Figure 1.

A thematic model on the role of membrane transporters in improvement of plant architecture, seed yield, and transportation of mineral elements and ion homeostasis. Figure shows that OsYSL9 is localized at the plasma membrane (PM) and translocated Fe⁺² and Fe⁺³ ions from roots to upper plants parts and also exported these ions from the endosperm to embryo, resulting in enhanced grain quality. Several OsNPF genes are involved in the transportation of nitrogen towards leaf and, hence, play a role in N use efficiency (NUE). OsPHO1;2 and BnPHT1;4 transported the available phosphorus (Pi) from the roots to xylem (xylem loading) and then SPDT export Pi across the nodes.
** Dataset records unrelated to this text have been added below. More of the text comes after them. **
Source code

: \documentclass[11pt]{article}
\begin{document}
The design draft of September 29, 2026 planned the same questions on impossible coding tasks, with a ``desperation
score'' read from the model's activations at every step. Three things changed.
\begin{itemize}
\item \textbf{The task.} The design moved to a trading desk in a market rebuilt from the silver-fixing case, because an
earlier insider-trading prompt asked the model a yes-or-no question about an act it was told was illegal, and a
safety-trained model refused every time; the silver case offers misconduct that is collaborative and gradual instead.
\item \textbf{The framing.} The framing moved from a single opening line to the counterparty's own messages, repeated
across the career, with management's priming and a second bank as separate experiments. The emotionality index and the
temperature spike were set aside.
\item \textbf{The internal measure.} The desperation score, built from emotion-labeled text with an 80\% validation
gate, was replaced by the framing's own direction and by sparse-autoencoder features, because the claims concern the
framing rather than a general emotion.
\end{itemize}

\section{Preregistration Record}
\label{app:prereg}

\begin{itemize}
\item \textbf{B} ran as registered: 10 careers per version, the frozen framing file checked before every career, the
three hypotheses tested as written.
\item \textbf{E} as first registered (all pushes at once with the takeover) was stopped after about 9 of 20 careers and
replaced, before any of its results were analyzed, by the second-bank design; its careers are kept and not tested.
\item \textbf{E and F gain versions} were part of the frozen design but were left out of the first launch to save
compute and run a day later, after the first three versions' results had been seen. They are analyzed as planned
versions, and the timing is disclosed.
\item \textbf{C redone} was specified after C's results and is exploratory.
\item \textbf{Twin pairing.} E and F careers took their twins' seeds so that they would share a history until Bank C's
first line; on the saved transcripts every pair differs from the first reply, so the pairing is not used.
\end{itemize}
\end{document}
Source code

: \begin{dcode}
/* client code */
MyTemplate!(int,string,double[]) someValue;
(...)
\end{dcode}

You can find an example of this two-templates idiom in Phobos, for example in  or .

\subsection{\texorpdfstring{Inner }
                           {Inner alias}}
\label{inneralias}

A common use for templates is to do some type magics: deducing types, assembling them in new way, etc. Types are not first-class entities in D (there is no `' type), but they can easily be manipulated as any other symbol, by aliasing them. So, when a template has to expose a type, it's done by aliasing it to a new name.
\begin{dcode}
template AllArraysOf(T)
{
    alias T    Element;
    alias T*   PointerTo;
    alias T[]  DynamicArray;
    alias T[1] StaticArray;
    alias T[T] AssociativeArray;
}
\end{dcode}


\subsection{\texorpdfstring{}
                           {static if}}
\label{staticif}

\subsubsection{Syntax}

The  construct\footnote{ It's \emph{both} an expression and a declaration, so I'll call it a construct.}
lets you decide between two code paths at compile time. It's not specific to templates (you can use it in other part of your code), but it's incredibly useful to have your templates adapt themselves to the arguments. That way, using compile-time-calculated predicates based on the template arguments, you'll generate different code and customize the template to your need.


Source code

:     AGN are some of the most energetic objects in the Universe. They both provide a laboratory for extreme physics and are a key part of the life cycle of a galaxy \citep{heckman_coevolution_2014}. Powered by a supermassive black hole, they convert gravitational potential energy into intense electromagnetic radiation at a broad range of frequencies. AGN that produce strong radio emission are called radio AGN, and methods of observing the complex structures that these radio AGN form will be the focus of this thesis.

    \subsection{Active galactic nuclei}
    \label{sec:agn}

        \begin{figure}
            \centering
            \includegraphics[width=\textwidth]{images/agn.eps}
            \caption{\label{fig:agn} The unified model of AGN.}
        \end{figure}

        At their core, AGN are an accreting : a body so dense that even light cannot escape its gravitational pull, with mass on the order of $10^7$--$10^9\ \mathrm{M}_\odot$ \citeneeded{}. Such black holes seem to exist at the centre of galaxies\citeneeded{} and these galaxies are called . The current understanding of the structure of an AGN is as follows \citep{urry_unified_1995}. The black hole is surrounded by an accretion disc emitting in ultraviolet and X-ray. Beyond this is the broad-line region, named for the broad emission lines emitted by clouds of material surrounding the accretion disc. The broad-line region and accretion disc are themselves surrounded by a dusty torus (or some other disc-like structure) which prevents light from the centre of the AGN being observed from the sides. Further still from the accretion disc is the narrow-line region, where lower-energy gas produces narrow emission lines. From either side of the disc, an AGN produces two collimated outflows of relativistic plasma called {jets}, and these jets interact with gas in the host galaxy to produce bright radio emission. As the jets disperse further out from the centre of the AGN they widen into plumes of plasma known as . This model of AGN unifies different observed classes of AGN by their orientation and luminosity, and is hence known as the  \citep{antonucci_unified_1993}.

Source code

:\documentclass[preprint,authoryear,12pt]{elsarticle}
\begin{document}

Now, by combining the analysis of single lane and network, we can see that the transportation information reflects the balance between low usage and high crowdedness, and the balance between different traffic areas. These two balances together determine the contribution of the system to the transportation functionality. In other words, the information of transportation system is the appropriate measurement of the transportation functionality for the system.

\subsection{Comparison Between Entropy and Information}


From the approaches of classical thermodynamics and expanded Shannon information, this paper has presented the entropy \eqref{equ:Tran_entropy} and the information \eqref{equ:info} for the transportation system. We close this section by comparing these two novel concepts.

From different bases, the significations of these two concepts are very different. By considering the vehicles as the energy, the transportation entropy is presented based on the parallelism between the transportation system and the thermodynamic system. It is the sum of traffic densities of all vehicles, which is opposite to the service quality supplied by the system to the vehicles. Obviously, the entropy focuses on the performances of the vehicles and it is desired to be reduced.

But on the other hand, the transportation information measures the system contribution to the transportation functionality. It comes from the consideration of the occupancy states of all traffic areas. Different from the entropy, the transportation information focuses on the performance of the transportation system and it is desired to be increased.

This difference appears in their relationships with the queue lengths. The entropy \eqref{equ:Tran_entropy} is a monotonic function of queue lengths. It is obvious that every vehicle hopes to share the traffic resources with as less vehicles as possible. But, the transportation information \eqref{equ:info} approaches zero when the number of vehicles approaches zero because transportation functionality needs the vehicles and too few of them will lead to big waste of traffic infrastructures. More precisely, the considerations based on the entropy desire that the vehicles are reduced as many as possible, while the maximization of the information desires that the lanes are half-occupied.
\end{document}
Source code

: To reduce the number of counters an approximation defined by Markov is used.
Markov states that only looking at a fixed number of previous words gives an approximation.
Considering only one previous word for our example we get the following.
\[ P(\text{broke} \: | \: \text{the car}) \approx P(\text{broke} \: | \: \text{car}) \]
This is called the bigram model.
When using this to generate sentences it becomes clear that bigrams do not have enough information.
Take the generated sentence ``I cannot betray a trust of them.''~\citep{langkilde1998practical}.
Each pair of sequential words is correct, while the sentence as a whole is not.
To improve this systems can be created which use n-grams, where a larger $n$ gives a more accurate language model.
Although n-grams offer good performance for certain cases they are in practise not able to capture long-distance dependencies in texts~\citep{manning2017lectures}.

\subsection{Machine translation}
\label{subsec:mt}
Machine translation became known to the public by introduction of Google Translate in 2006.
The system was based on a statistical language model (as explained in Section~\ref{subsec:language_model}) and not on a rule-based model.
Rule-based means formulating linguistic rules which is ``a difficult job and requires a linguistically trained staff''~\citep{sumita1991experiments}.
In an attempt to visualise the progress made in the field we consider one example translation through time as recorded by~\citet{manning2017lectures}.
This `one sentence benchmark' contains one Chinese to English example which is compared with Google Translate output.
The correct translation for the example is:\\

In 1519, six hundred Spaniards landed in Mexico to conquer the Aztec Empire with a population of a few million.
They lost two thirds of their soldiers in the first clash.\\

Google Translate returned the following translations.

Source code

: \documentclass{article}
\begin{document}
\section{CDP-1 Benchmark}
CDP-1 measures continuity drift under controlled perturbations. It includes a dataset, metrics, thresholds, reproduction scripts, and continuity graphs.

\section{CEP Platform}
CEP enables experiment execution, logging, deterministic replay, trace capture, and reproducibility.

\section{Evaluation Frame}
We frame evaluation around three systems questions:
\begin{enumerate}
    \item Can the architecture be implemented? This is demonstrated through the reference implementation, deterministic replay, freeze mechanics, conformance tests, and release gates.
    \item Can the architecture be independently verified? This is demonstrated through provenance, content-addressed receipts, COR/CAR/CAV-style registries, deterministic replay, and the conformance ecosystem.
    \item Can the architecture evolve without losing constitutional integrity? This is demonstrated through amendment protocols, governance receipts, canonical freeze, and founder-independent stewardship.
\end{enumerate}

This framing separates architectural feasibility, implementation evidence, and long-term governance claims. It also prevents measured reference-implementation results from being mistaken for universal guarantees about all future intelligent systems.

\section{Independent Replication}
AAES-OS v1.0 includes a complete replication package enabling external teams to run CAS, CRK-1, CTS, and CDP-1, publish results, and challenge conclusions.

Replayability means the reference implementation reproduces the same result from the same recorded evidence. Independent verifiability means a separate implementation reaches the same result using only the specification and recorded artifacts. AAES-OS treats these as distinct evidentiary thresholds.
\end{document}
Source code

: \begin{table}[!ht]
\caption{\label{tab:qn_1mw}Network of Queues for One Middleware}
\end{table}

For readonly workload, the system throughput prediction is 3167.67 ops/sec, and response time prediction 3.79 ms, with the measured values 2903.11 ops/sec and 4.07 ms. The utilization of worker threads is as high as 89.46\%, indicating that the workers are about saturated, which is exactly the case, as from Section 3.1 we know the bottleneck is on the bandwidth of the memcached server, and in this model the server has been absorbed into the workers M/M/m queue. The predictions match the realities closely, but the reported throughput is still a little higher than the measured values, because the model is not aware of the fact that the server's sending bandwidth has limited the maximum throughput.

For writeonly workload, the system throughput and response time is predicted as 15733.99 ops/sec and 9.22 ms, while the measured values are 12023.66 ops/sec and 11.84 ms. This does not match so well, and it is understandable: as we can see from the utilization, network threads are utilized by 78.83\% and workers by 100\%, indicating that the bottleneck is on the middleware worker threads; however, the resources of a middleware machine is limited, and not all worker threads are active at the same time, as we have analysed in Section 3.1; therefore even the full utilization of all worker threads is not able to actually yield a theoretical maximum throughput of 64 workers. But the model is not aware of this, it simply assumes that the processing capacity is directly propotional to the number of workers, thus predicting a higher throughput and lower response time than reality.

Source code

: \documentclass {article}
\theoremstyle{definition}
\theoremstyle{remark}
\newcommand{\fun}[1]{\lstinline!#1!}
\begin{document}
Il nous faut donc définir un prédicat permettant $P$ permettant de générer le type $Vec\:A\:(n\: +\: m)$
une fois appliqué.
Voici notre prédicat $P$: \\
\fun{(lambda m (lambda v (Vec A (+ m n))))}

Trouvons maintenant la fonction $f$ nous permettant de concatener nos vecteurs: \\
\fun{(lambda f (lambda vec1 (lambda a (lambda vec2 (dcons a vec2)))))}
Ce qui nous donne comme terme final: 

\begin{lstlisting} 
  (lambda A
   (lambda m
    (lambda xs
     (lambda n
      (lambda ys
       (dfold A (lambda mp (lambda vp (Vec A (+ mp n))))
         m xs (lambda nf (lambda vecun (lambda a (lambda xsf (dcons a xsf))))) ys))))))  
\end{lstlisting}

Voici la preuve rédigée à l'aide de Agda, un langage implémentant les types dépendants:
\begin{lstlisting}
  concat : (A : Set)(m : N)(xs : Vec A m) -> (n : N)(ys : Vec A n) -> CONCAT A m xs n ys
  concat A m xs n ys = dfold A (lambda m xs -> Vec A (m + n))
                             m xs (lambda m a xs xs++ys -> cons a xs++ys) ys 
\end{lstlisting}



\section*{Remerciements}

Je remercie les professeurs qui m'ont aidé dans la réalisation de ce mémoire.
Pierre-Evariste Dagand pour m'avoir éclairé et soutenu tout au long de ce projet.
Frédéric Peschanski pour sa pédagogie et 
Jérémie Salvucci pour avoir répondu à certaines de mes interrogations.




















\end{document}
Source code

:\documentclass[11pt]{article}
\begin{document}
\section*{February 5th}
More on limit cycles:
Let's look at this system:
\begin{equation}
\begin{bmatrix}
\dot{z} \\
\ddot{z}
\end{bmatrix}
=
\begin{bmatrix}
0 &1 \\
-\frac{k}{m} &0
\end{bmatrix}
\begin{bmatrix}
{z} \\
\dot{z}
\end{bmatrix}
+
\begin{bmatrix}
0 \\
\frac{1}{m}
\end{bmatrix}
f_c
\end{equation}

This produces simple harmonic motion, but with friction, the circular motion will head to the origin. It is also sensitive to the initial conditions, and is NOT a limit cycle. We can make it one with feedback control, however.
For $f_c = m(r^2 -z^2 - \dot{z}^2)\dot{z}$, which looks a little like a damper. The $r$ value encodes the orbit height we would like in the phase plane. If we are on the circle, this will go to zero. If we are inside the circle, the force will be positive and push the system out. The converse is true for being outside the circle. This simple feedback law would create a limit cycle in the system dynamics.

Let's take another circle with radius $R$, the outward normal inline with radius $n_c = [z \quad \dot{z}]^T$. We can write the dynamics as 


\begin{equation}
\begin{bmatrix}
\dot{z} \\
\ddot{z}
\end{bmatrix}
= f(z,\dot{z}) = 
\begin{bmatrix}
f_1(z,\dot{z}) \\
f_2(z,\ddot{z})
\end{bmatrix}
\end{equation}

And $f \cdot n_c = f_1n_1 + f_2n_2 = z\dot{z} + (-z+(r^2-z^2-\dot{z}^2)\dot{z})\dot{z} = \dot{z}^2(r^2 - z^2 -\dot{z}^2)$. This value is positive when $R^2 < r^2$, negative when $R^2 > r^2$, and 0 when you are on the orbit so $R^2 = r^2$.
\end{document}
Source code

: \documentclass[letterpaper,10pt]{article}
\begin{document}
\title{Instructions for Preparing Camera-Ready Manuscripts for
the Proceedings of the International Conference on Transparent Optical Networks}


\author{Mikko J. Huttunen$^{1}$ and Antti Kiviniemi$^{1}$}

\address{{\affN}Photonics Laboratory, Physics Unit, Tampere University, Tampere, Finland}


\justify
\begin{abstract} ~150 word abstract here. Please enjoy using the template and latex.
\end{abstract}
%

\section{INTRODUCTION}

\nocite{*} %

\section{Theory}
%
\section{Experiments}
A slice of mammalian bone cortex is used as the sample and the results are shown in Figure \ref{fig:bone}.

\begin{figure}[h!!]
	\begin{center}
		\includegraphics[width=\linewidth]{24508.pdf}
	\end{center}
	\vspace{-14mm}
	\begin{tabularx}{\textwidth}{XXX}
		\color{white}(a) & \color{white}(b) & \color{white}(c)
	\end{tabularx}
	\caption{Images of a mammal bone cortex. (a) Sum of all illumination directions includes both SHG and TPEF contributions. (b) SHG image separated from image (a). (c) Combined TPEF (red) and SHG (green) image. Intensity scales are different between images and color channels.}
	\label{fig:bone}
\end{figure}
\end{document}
Here, BnPHT1;4 also upregulate the genes involved in the pathways of ABA, and GA resulted in the improvement of plant growth and regulation. Similarly, OsHMA3 localized at the vacuolar membrane (VN), which is involved in maintaining Zn/Cd homeostasis and transporting Zn/Cd from root to xylem, and from there onward, the OsZIP3 gene unloads Zn from xylem to grains. OsHMA2 is expressed in roots, stem and leaves exported Mg²⁺ across the xylem towards upper parts and translocated Zn in last node towards lower parts across phloem. Lastly, the OsDMT1 gene localized at the PM and transport Ca²⁺. However, in mutant plants (dmt1) upregulation of GA, balancing of ion homeostasis and increased strigolactone biosynthesis processes were observed, which resulted in the overall improvement of plant architecture. For further details about articles used to make the above model, readers can refer to [23,25,26,27,28,29,30,31,32,33,34].